ABOUT THIS TASK: Of all the lines below, output only those starting at the one with "Interesting! But how" and ending at the one with "- If none of", both ends included, exactly as written.
....
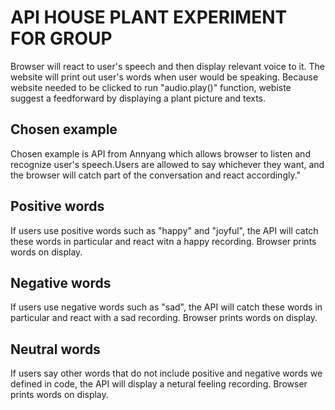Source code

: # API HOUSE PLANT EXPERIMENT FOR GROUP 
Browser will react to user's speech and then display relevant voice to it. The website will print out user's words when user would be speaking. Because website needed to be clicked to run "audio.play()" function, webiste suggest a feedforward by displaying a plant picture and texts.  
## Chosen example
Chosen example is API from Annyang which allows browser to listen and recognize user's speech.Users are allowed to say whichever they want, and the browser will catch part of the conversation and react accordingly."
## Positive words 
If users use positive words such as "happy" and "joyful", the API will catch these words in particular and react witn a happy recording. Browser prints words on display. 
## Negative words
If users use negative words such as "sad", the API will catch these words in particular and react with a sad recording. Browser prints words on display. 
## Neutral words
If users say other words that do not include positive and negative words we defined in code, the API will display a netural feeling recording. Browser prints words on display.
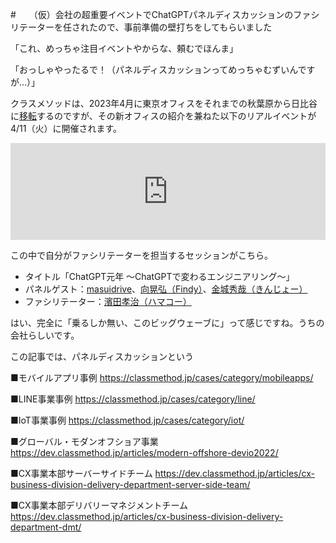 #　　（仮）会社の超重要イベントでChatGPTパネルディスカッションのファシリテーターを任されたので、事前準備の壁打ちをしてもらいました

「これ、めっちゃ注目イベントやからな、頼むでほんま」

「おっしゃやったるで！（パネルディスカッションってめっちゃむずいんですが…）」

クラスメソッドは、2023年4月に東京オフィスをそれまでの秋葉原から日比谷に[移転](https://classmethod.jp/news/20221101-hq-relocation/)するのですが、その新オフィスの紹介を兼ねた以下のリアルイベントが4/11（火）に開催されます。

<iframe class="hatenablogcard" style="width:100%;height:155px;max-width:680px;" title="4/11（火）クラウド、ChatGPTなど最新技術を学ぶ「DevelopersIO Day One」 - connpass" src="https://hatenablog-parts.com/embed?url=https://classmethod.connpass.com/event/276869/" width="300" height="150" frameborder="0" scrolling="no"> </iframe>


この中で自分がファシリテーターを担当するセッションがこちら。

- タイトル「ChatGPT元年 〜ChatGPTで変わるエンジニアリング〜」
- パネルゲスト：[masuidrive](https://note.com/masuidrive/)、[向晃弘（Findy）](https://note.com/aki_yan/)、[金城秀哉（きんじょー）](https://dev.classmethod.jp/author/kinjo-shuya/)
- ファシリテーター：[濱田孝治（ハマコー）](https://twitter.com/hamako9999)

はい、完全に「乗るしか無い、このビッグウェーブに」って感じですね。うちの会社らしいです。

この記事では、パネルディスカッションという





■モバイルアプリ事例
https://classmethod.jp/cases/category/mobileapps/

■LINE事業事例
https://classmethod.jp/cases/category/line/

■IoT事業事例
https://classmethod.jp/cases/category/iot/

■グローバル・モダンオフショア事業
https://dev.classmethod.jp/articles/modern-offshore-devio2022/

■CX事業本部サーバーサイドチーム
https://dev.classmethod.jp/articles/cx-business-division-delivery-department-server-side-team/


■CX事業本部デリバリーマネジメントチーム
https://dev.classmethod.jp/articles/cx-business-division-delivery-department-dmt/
....
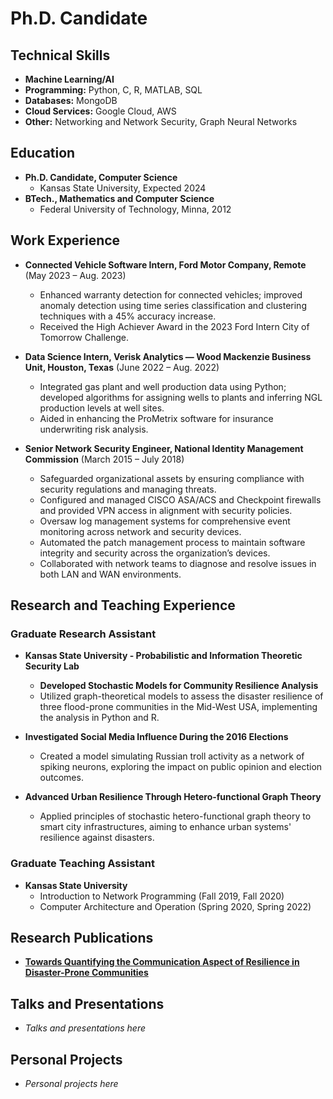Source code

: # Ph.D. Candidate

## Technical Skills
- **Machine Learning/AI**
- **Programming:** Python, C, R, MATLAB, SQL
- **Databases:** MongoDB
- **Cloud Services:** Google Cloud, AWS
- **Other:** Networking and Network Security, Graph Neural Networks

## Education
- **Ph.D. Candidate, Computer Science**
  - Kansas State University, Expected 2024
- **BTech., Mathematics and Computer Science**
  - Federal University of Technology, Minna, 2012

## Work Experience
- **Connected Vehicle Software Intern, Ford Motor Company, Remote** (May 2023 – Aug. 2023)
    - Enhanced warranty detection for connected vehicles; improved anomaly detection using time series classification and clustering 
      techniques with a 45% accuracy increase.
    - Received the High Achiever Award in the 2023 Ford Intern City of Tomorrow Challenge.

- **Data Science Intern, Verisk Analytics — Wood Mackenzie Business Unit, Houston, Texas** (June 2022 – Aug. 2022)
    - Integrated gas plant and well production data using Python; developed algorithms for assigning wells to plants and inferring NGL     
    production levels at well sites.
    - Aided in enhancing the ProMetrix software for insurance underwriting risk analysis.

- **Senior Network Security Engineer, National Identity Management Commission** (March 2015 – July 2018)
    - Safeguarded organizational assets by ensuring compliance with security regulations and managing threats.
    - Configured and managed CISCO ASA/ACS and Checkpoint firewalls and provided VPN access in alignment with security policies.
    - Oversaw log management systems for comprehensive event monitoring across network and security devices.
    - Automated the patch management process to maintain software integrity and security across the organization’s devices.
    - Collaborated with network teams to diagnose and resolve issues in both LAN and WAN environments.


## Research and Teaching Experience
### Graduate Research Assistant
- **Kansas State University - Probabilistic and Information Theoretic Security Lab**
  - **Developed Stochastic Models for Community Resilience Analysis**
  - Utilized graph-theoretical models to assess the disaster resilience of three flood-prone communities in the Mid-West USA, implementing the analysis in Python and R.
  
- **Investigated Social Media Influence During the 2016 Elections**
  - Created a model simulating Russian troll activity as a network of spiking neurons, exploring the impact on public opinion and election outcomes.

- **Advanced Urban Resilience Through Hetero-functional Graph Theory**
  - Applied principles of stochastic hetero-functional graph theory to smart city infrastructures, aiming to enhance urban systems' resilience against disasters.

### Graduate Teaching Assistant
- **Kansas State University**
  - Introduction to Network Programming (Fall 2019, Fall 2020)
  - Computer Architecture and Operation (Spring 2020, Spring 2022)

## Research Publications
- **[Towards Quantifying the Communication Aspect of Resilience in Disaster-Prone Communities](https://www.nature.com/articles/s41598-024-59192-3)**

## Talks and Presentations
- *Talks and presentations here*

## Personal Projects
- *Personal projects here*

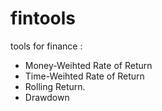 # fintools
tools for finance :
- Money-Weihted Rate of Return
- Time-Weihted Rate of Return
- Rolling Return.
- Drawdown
....
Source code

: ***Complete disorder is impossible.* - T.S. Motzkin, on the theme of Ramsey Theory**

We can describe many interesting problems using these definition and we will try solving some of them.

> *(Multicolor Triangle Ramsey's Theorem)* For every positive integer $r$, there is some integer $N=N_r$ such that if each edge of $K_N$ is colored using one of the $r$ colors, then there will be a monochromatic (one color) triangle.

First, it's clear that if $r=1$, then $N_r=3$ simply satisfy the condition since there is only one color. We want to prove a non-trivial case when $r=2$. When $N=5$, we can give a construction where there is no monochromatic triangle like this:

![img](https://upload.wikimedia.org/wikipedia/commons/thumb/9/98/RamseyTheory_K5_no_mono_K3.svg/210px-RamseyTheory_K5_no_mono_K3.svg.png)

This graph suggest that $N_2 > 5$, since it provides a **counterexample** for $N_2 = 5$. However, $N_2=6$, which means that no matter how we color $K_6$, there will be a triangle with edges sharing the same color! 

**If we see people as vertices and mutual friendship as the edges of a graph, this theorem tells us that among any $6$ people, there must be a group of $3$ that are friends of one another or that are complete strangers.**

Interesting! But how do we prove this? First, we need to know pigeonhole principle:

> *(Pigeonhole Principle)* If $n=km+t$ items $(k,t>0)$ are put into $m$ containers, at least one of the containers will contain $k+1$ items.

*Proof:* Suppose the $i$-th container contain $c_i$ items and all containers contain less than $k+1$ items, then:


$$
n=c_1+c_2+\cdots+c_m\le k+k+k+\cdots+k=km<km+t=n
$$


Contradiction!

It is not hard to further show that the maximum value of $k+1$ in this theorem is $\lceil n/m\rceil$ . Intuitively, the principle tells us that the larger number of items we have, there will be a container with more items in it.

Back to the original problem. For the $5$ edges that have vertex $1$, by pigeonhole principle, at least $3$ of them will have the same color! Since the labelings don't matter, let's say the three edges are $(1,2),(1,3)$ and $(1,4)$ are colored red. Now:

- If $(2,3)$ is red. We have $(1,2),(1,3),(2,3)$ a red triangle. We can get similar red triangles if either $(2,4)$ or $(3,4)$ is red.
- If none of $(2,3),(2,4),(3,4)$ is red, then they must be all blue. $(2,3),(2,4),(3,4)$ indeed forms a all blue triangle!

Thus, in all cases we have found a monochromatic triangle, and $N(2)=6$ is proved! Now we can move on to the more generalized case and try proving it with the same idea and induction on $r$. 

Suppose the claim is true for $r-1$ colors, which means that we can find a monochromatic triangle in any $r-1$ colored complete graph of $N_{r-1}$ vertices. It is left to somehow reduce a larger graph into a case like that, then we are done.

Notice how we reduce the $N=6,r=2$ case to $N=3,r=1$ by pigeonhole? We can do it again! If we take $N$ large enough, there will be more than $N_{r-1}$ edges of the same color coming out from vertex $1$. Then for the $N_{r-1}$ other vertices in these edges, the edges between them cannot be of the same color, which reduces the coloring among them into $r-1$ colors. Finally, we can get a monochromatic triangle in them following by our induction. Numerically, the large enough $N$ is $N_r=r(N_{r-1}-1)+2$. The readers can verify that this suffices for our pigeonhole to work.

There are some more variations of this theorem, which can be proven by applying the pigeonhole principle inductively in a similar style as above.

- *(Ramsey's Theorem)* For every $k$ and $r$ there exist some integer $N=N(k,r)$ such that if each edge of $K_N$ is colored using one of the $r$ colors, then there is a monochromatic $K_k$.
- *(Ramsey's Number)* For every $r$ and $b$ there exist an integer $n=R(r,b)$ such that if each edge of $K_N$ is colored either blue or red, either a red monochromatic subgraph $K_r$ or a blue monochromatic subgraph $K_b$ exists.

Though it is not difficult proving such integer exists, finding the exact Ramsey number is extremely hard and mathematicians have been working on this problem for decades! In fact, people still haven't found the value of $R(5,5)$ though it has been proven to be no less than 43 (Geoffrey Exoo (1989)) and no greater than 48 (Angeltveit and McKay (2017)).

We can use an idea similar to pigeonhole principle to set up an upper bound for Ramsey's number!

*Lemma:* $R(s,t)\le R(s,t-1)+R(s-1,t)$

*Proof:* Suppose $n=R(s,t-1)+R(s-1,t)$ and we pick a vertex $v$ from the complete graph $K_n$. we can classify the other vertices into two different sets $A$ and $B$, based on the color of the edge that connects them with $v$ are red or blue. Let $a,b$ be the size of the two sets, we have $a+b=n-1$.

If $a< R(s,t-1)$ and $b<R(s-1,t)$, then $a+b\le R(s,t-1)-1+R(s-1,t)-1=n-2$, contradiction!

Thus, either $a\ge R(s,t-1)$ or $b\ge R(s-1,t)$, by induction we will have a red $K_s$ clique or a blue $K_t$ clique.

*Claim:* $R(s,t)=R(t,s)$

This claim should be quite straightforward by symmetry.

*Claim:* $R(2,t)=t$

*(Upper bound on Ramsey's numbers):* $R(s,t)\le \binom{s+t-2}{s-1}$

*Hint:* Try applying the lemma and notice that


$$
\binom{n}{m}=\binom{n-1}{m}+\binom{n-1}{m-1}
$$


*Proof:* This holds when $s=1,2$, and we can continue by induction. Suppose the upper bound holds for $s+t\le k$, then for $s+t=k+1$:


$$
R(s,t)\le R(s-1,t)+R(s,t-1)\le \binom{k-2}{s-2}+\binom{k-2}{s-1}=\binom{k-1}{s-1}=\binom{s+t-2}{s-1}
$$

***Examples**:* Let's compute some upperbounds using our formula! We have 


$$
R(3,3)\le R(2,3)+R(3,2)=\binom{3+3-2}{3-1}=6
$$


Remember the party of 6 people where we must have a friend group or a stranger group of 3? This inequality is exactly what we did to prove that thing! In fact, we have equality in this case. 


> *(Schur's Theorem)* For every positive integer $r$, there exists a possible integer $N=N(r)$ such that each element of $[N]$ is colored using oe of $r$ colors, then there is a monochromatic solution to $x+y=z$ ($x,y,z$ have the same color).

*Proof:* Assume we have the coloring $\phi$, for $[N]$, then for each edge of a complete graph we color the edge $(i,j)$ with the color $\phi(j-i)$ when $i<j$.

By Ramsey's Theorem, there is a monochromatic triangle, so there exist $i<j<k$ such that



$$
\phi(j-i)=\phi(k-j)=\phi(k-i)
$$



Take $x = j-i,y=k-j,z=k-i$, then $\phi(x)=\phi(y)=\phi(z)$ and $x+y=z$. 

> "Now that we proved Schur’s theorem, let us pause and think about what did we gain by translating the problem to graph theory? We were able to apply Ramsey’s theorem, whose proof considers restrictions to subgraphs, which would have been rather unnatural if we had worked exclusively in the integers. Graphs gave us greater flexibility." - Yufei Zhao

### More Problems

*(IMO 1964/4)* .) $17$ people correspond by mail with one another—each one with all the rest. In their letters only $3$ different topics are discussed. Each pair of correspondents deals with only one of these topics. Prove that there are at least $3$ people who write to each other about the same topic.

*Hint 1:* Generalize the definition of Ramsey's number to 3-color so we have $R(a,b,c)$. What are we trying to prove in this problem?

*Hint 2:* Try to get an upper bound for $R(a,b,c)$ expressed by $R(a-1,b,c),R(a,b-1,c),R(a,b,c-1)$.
....
PROBLEM SOLUTION:
Interesting! But how do we prove this? First, we need to know pigeonhole principle:

> *(Pigeonhole Principle)* If $n=km+t$ items $(k,t>0)$ are put into $m$ containers, at least one of the containers will contain $k+1$ items.

*Proof:* Suppose the $i$-th container contain $c_i$ items and all containers contain less than $k+1$ items, then:


$$
n=c_1+c_2+\cdots+c_m\le k+k+k+\cdots+k=km<km+t=n
$$


Contradiction!

It is not hard to further show that the maximum value of $k+1$ in this theorem is $\lceil n/m\rceil$ . Intuitively, the principle tells us that the larger number of items we have, there will be a container with more items in it.

Back to the original problem. For the $5$ edges that have vertex $1$, by pigeonhole principle, at least $3$ of them will have the same color! Since the labelings don't matter, let's say the three edges are $(1,2),(1,3)$ and $(1,4)$ are colored red. Now:

- If $(2,3)$ is red. We have $(1,2),(1,3),(2,3)$ a red triangle. We can get similar red triangles if either $(2,4)$ or $(3,4)$ is red.
- If none of $(2,3),(2,4),(3,4)$ is red, then they must be all blue. $(2,3),(2,4),(3,4)$ indeed forms a all blue triangle!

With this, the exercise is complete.